Crimes that took place at Kraing Ta Chan will be examined in court during the second phase of the Khmer Rouge tribunal’s Case 002 against senior Khmer Rouge leaders Nuon Chea and Khieu Samphan, which is scheduled to begin later this year.

Andrew Johnston, a researcher who focused on Kraing Ta Chan in his PhD thesis at the School of Oriental and African Studies in London, said that there is clear evidence that prison chiefs had regular contact with the highest-ranking officials about the confessions that were extracted from prisoners upon arrival.

“Confessions from Kraing Ta Chan have been recovered and there is a plethora of data that illustrates that the chief of the prison, initially Ta Chen and after his disposal, Ta An, was in regular contact with the party center,” Mr.

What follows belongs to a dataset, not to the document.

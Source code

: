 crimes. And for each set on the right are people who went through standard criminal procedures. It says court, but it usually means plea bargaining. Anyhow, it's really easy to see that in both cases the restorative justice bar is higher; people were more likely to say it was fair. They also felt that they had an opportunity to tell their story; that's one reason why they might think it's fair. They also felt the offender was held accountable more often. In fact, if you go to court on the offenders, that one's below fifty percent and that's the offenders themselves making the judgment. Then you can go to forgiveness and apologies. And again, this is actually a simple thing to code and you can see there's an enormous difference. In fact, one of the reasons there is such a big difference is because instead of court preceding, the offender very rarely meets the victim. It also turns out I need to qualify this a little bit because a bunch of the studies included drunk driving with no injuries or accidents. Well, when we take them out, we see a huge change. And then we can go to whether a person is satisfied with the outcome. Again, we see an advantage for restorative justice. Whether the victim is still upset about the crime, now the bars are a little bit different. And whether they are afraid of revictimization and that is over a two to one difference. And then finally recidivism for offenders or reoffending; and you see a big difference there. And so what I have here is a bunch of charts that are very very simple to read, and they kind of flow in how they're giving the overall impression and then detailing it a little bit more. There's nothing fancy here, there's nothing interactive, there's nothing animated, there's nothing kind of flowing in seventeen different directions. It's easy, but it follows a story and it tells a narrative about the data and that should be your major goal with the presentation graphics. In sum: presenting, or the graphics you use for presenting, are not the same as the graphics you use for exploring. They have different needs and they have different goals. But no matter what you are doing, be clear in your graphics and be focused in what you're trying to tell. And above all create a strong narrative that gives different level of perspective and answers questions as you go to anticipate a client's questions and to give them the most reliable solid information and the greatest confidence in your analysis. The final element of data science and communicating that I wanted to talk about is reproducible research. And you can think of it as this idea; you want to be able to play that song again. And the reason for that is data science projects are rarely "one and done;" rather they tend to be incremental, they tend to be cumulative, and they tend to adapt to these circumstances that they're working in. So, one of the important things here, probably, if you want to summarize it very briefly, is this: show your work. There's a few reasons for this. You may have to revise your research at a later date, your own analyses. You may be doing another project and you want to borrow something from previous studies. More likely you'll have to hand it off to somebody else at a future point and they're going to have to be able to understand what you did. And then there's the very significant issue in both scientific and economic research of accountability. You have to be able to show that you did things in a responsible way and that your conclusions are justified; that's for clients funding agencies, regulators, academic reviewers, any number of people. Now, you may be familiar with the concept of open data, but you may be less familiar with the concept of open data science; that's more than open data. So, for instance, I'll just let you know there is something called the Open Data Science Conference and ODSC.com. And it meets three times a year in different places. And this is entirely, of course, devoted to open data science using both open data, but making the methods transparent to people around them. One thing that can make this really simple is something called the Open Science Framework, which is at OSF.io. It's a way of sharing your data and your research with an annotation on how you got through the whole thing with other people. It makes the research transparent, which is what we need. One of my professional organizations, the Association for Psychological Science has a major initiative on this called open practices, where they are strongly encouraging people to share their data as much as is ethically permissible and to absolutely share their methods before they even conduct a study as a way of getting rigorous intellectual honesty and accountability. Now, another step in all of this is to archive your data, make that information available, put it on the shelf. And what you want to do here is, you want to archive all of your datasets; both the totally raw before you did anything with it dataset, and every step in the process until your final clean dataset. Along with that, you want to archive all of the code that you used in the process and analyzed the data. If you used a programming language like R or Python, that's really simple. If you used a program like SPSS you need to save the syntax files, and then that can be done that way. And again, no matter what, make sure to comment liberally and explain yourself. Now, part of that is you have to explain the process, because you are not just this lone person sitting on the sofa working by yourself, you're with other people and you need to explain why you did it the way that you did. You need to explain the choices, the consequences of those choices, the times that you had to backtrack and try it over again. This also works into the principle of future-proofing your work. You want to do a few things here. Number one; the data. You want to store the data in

Johnston said in an email.

“The prison was instrumental in the perpetuation of the paranoia harbored by the Khmer Rouge and was ultimately part of the centralized murdering machine,” said Mr. Johnston.

Mr. Sen said that despite his distress at living close to his former jailers, he is relieved that he will finally have his day in court.

“I’m so happy they are covering it at the ECCC. My name is at the court and they have filed my evidence. I want the younger generation to understand what happened here,” he said.

(Additional reporting by Kuch Naren),

Correction: This story has been updated to reflect the fact that chief of Kraing Ta Chan prison is not the same Ta An under investigation in the Khmer Rouge tribunal’s Case 004.